HOW TO COMPLETE THIS TASK >> Omit the pictures and output exactly the lines from the start of the entries through the line containing "A: We've designed".

Start of Block

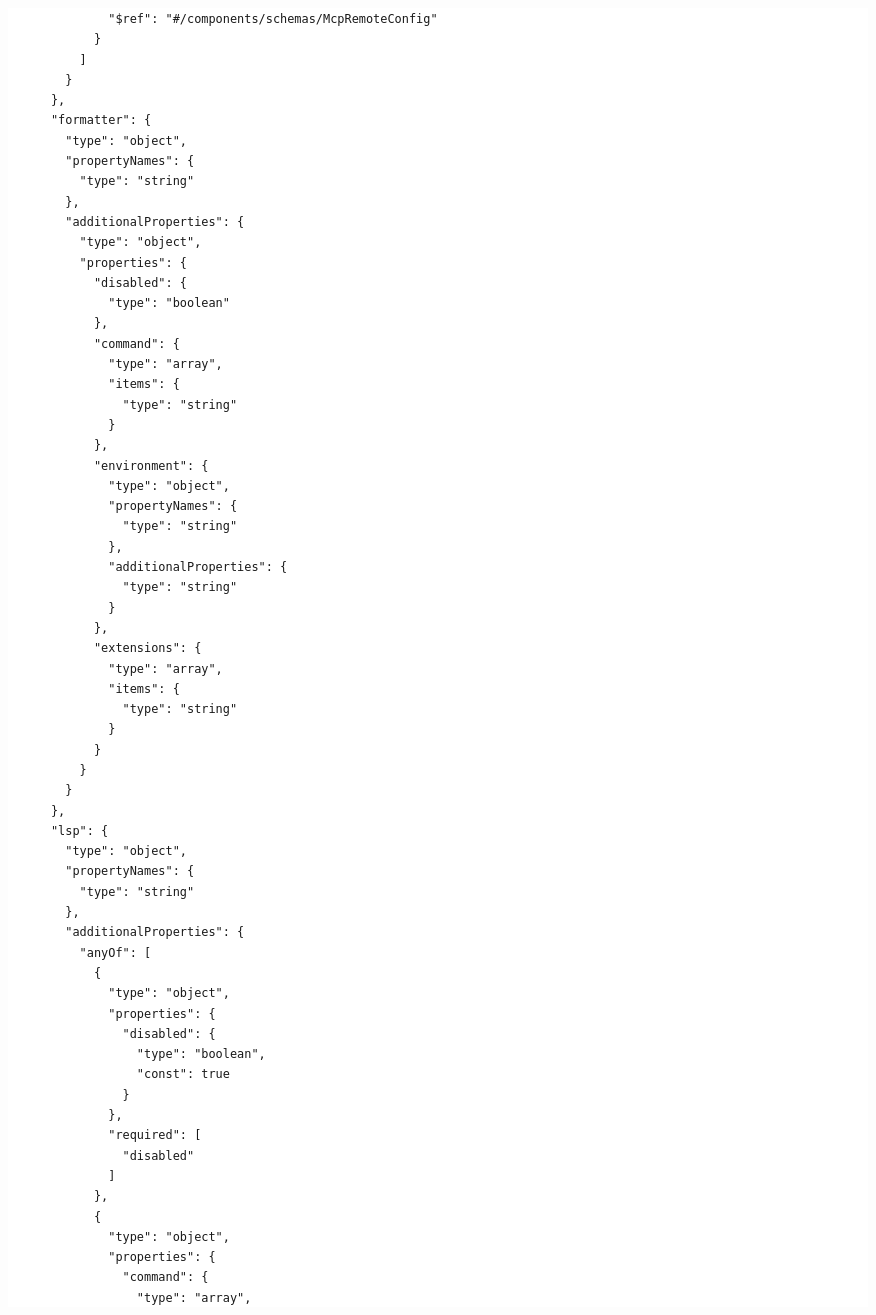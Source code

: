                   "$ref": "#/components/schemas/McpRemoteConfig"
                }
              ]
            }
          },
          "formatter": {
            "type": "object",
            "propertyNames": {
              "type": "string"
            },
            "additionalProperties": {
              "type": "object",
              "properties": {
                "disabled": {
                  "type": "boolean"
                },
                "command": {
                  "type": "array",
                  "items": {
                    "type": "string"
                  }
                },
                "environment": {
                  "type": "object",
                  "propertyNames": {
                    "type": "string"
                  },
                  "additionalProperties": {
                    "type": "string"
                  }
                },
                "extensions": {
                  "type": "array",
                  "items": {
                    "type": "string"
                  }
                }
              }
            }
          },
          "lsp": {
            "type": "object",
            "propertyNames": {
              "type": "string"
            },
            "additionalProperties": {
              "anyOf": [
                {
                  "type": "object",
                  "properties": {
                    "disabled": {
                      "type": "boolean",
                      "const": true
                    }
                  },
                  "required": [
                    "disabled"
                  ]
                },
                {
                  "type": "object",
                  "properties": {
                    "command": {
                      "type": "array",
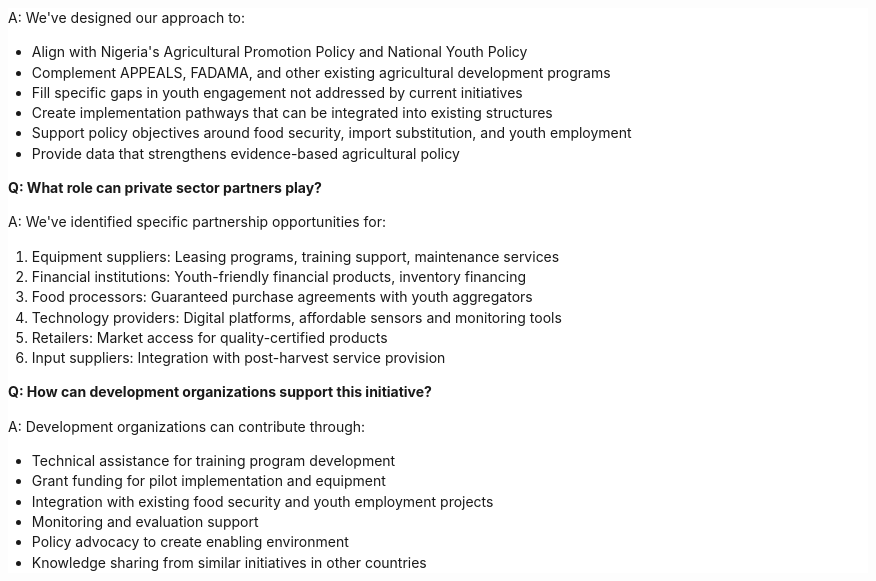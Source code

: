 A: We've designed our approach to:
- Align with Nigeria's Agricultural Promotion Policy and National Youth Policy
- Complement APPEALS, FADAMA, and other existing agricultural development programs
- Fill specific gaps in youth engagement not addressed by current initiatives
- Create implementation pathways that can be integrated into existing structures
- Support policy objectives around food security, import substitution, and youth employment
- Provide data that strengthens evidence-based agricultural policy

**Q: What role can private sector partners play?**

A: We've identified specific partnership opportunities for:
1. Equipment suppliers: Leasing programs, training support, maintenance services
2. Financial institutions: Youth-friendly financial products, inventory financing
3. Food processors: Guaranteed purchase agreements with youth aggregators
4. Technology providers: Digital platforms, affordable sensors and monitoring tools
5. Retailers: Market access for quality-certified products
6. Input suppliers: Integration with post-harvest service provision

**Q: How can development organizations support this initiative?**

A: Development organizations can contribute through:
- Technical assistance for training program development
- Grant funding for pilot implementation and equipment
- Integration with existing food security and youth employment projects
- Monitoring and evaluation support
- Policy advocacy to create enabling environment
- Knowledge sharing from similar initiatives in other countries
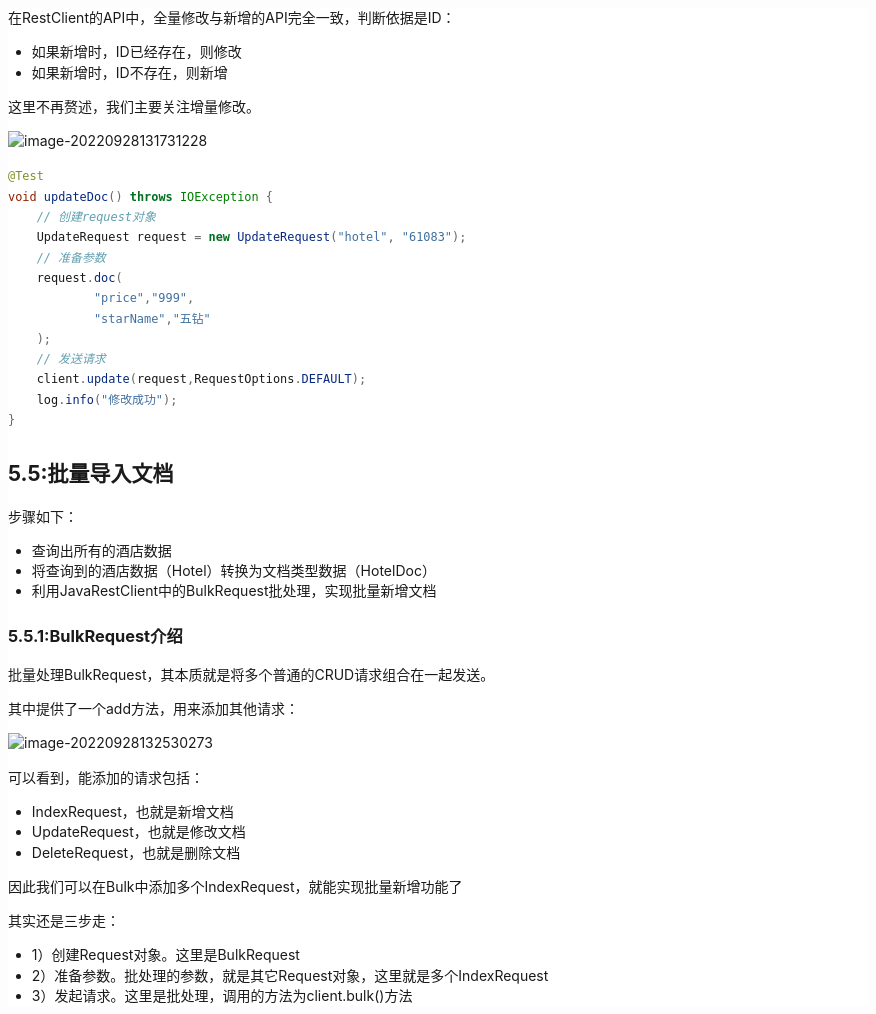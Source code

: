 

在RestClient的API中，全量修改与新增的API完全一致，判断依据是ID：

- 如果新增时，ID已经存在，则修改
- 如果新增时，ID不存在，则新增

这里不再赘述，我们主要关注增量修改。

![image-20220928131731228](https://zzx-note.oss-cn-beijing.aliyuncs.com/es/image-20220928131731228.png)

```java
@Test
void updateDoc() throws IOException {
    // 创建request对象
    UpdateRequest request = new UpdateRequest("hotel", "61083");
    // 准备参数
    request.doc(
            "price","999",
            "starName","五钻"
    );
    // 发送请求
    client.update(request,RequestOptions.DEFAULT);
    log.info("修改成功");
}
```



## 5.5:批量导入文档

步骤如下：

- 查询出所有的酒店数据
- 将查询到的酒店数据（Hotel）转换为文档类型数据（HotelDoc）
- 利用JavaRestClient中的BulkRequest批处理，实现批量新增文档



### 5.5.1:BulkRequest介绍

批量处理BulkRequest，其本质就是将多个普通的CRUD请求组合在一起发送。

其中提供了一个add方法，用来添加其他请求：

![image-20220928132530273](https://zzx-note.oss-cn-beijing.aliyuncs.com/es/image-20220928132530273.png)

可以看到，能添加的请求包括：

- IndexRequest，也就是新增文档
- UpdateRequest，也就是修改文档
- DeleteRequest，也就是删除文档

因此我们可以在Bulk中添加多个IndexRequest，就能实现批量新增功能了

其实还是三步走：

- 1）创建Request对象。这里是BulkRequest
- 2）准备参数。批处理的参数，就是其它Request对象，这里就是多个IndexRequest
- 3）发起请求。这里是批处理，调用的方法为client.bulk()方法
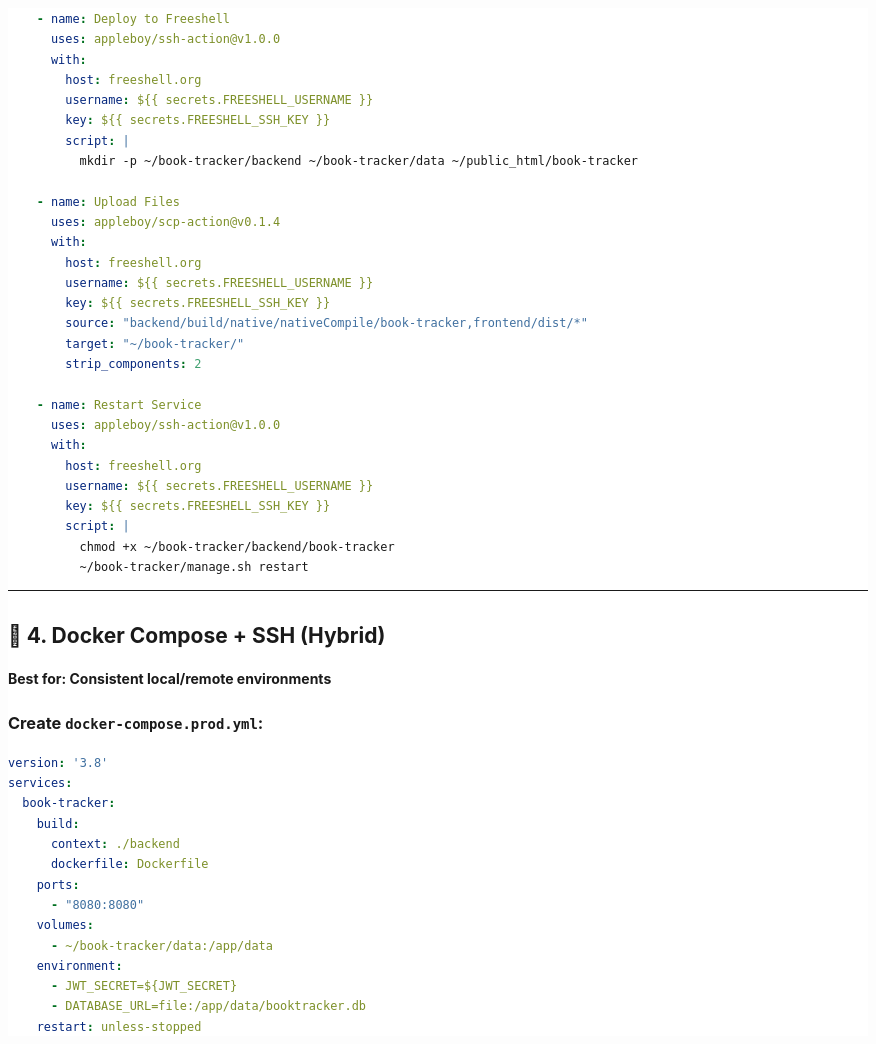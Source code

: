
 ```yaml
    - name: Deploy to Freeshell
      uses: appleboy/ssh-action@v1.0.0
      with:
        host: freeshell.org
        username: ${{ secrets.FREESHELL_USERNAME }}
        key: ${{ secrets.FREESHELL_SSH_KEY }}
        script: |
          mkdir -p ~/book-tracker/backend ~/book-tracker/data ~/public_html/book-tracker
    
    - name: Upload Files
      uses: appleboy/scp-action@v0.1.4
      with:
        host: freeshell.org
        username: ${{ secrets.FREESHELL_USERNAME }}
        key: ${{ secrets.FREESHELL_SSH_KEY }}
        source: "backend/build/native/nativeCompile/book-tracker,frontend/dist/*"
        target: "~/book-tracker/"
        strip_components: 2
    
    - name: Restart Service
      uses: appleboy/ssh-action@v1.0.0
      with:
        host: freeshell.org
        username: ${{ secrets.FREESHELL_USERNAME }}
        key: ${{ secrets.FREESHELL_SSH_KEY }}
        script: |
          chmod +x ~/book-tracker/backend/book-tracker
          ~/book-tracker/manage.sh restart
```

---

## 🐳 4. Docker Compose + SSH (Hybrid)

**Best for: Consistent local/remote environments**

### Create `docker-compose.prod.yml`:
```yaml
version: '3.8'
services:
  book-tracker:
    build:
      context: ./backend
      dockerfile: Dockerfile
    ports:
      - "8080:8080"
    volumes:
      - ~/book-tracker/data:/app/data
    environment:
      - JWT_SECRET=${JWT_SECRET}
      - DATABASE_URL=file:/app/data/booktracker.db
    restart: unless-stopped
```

End of Block

WRITTEN RESPONSE >>
Source code

:                   "$ref": "#/components/schemas/McpRemoteConfig"
                }
              ]
            }
          },
          "formatter": {
            "type": "object",
            "propertyNames": {
              "type": "string"
            },
            "additionalProperties": {
              "type": "object",
              "properties": {
                "disabled": {
                  "type": "boolean"
                },
                "command": {
                  "type": "array",
                  "items": {
                    "type": "string"
                  }
                },
                "environment": {
                  "type": "object",
                  "propertyNames": {
                    "type": "string"
                  },
                  "additionalProperties": {
                    "type": "string"
                  }
                },
                "extensions": {
                  "type": "array",
                  "items": {
                    "type": "string"
                  }
                }
              }
            }
          },
          "lsp": {
            "type": "object",
            "propertyNames": {
              "type": "string"
            },
            "additionalProperties": {
              "anyOf": [
                {
                  "type": "object",
                  "properties": {
                    "disabled": {
                      "type": "boolean",
                      "const": true
                    }
                  },
                  "required": [
                    "disabled"
                  ]
                },
                {
                  "type": "object",
                  "properties": {
                    "command": {
                      "type": "array",
Source code

: A: We've designed our approach to:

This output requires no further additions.